WHAT THE TASK REQUIRES:
Which lines below include the string "Hard"? Please show each one.

========

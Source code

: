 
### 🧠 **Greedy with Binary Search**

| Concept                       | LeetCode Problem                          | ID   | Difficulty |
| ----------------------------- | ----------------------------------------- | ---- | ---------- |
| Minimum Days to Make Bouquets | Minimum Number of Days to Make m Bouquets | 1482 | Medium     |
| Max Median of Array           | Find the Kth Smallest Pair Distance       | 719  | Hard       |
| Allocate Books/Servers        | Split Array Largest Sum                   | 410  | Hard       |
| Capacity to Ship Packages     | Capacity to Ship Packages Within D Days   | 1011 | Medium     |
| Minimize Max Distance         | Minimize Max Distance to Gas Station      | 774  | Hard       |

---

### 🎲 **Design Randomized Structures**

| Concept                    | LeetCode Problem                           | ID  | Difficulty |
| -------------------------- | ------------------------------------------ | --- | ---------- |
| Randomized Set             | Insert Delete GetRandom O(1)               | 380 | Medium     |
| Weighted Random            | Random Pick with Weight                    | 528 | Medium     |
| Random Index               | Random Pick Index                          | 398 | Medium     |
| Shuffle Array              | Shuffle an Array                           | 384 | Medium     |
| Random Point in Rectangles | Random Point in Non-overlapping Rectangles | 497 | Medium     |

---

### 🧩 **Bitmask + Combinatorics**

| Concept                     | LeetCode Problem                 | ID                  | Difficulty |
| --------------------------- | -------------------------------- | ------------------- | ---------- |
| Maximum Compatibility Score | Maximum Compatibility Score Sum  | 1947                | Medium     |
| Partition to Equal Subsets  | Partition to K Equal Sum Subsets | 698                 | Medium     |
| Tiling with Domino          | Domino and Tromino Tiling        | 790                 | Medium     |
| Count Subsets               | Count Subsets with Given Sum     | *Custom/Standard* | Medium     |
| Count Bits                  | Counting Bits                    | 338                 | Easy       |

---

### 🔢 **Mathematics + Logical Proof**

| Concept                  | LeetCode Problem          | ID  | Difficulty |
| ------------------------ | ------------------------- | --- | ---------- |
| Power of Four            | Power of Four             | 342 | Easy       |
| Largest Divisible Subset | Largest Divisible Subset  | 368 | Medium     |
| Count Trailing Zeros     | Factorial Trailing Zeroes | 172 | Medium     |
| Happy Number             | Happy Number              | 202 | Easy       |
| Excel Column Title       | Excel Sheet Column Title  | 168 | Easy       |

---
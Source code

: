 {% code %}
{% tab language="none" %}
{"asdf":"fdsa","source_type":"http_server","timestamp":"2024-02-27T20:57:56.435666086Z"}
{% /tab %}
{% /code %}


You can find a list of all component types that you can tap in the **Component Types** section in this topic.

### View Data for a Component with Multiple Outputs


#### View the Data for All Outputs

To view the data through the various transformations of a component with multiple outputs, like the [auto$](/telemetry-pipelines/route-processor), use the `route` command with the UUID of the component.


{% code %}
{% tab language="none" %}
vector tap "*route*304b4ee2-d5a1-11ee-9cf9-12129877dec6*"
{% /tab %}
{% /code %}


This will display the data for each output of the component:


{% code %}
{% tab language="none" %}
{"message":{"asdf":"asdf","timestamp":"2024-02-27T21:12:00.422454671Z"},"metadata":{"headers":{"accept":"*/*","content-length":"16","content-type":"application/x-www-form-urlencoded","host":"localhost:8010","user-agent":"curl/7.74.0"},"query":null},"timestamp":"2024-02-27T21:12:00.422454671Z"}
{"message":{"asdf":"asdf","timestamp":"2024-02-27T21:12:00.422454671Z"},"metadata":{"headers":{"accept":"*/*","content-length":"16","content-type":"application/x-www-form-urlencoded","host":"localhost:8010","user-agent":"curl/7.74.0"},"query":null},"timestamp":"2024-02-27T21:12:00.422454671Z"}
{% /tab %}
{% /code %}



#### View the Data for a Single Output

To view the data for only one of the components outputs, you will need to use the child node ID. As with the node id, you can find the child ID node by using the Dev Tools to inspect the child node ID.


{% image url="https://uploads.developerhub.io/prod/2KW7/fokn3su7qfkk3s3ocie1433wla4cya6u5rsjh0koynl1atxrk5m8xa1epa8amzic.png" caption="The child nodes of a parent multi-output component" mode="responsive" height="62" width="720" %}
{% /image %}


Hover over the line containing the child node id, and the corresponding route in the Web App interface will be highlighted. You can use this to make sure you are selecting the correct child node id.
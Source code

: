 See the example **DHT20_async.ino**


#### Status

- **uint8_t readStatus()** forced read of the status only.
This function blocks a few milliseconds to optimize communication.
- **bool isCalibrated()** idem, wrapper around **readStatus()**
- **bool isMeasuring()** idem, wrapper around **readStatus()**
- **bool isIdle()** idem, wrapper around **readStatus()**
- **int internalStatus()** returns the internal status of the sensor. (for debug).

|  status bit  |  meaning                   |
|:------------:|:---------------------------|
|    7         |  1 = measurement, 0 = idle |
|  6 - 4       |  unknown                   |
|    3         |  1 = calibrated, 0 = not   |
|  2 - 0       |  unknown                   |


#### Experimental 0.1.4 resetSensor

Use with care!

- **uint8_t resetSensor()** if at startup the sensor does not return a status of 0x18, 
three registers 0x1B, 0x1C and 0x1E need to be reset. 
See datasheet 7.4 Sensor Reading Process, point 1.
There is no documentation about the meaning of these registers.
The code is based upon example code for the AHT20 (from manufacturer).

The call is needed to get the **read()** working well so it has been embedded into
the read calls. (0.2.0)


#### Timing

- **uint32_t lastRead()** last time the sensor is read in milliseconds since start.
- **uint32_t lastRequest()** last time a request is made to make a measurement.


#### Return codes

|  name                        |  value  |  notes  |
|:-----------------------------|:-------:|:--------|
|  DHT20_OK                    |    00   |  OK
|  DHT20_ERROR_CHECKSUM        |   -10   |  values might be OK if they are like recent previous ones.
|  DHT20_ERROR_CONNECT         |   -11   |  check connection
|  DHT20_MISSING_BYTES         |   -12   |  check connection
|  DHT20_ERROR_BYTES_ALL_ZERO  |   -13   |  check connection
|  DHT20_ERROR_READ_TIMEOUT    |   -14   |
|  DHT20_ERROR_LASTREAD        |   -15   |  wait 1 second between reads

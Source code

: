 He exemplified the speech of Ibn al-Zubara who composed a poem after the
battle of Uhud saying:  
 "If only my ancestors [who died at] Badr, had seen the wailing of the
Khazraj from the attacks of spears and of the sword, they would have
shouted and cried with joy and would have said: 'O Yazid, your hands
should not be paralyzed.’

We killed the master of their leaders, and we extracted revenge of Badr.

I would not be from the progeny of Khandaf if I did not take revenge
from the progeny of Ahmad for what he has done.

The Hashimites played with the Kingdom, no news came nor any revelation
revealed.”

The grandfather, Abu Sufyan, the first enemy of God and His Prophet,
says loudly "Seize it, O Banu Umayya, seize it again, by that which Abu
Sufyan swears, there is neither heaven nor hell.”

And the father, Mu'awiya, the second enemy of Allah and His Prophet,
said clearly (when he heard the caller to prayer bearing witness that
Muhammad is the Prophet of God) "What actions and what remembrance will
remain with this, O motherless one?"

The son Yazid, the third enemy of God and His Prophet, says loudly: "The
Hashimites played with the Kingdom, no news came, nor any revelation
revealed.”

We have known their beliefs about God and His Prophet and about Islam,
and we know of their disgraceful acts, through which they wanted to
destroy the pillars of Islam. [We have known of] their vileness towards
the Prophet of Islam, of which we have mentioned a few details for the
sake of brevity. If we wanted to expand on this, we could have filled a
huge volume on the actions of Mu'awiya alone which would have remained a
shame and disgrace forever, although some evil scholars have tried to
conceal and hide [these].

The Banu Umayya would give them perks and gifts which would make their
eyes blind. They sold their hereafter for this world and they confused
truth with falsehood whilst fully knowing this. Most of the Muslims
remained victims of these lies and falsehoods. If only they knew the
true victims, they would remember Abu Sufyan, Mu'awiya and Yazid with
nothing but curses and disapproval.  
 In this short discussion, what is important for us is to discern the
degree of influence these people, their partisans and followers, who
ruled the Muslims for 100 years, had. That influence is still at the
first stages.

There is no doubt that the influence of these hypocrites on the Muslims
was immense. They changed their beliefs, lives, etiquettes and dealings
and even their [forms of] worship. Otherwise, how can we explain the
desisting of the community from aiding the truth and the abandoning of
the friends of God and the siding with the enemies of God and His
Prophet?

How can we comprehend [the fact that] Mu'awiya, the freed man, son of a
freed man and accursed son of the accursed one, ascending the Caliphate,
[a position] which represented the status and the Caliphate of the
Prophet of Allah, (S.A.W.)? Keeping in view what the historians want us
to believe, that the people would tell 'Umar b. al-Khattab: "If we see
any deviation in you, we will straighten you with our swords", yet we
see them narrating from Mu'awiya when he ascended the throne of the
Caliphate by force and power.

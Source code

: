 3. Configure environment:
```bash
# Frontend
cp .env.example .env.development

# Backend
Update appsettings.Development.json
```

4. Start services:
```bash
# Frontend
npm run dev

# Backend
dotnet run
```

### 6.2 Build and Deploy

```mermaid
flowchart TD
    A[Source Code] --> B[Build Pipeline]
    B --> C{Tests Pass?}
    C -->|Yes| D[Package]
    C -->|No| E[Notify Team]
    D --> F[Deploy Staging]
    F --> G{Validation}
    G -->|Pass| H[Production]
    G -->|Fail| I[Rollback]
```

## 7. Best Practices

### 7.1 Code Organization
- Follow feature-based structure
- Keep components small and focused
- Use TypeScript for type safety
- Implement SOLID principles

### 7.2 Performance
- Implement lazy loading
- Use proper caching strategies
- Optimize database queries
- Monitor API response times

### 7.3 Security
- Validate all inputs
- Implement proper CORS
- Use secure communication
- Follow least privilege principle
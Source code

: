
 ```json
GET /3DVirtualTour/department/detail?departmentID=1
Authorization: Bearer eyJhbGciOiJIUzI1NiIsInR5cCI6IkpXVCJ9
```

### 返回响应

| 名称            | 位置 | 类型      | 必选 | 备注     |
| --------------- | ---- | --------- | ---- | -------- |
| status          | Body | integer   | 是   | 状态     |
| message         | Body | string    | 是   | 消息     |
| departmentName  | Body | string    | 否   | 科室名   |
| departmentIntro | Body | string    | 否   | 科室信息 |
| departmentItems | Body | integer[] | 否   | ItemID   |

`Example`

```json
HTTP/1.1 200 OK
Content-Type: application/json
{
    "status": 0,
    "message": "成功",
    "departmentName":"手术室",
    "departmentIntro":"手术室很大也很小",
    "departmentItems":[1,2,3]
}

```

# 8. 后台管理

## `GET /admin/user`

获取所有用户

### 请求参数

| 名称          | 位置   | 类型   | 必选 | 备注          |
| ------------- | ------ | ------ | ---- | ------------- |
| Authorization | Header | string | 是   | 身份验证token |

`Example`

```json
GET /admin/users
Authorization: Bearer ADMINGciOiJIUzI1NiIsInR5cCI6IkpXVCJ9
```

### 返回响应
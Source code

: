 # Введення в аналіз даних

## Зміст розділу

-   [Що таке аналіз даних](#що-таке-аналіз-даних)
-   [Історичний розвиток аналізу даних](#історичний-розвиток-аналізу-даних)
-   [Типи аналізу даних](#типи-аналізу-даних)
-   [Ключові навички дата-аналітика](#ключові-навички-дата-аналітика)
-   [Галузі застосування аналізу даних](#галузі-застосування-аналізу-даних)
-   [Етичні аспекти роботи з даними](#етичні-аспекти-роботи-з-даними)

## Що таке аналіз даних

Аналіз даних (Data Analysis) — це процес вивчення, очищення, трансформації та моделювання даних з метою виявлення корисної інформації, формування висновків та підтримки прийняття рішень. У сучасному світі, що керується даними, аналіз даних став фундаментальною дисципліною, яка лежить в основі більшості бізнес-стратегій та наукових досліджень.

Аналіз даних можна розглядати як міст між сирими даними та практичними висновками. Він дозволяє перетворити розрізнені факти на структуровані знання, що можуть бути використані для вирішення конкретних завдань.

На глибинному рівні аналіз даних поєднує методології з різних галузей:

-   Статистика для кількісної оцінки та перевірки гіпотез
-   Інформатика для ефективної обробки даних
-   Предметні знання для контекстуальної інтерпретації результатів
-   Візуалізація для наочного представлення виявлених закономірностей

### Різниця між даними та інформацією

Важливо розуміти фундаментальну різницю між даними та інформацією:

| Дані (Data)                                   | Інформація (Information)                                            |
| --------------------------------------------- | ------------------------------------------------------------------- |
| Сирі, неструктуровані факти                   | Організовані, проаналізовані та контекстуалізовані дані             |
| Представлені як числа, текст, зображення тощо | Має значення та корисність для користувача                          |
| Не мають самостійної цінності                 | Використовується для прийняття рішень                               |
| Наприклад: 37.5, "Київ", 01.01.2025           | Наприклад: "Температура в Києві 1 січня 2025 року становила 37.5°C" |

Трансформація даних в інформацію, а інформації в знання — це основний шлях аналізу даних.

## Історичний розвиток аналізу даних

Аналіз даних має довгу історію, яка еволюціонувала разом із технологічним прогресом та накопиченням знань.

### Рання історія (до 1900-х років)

========

EXERCISE SOLUTION:
| Max Median of Array           | Find the Kth Smallest Pair Distance       | 719  | Hard       |
| Allocate Books/Servers        | Split Array Largest Sum                   | 410  | Hard       |
| Minimize Max Distance         | Minimize Max Distance to Gas Station      | 774  | Hard       |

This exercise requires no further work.